There are 231 UN codes that represent countries, plus another 37 that
represent regions like "Northern Africa" or economic groupings like
"Small island developing States," plus another 10 that have been removed
from use.

Of those 231 country codes, only three are used in the draft registry:
830 for Channel Islands and 833 for Isle of Man, because there is no ISO
3166 alpha code for them, and 200 for Czechoslovakia, because its ISO
3166 alpha code has been reused for Serbia and Montenegro.  Additional
UN numeric codes would be used if ISO 3166/MA pulled another "CS" by
reusing another alpha code.  The alpha code would continue to have its
old meaning, and the new entity would be represented by a UN numeric
code.

Also, the 30 UN numeric codes that refer to geographical regions are in
the registry, but the ones that denote economic groupings are not.  This
is by rule in the draft (Section 2.2.4 in draft-09).

So it is not simply a matter of copying all the codes to the registry.
It is true, however, that once a code is added to the registry, it stays
there permanently.

> When they'll reach 999 they will pray continue with 1000 etc.
> and not try to recycle old codes.  That part should be clear.

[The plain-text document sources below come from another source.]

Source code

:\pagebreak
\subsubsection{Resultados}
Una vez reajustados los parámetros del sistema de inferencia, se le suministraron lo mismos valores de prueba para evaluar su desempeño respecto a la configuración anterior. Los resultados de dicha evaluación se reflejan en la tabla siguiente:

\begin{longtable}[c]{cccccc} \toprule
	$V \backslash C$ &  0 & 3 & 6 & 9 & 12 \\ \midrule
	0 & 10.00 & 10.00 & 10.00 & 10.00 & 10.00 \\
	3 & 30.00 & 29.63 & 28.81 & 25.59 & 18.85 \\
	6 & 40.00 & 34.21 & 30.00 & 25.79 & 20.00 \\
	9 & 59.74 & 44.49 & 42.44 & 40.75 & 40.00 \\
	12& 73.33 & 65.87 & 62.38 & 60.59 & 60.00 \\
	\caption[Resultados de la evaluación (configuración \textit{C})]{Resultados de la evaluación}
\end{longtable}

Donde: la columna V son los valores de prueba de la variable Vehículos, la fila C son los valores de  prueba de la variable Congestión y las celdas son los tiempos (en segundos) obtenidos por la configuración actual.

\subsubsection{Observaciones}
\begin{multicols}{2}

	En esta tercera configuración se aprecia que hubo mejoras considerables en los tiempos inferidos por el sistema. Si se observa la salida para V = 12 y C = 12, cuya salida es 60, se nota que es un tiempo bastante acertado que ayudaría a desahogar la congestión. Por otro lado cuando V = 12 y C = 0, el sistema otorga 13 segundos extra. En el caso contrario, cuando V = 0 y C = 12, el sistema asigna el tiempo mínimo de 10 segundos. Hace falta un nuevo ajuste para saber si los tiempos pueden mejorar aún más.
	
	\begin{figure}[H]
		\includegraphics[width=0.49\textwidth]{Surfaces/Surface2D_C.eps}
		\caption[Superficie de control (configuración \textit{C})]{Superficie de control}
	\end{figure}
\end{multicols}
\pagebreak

A common myth about the numeric codes seems to be that because they are
"already" up to 894, they must be in imminent danger of running out of
codes.  Not true; as mentioned above, only 278 codes have been assigned
since 1982.  The codes are not assigned in sequential order, and there
is no code change when a country merely changes its name (unlike ISO
3166).

>> IM (Isle of Man) is covered by 833.
>
> Let's hope that they find "gv" before experimenting with 833.

There is no requirement, human or technical, that the Manx language be
associated 1-to-1 with the Isle of Man.  Indeed, there is a great deal
more English spoken on IOM than Manx.

> Maybe add a comment in your list, that alpha-3 codes are only
> listed if there was no alpha-2 code when this registry "was"
> (= will be) started.  And therefore I won't find "glv".

Again, the draft is very clear on this point.  If an alpha-2 code is
available for a given language, only that code is valid for language
tags, and *not* the corresponding alpha-3 code.  Thus neither "fra" nor
"deu" (nor "fre" nor "ger") is valid for use in language tags.  This
concept was actually introduced with RFC 3066, back in 2001.

>> Having to hunt down a reference to a withdrawn ISO 3166 code
>> element (not available for free from ISO) would be a recipe
>> for trouble.
>
> That's why I'm unhappy with the NH example in the draft and its
> reference to the 3rd edition of ISO 3166:  The "free" list is
> the actual list of the 5th edition.  Your collection of regions
> contains numerous codes I've never before heard of (e.g. PU).

I don't have a copy of ISO 3166-3; it costs 70 Swiss francs, which is
roughly 45 euros or 59 U.S. dollars.  I got my historical data from
Clive Feather's page at http://www.davros.org/misc/iso3166.html.  It
isn't official, but I generally think of Clive's work as being
thoroughly researched, so I doubt he made up any of the codes or got any
of the dates badly wrong.  I welcome any corrections from anyone who has
a "real" copy of ISO 3166-3.

It is true that the draft refers to the 3rd edition of ISO 3166 (August
1988).  This is unchanged from RFC 1766, published in 1995.  Perhaps
that should be updated.

But the rationale for using NH in examples was precisely to demonstrate
the use of no-longer-active ISO 3166 codes in language tags.  NH does
not exist in the official on-line ISO 3166-1 list, but neither do ZR and
YU.  They did exist in previous versions of ISO 3166.  If you are
thinking that those "previous versions," or codes taken from them, are
not mentioned anywhere in the draft, you are correct and we may want to
discuss that as well.

> The deprecated FQ could get a canonical TF...
> The deprecated BQ could be AQ or HM or GS...
> The deprecated PU could get a canonical UM...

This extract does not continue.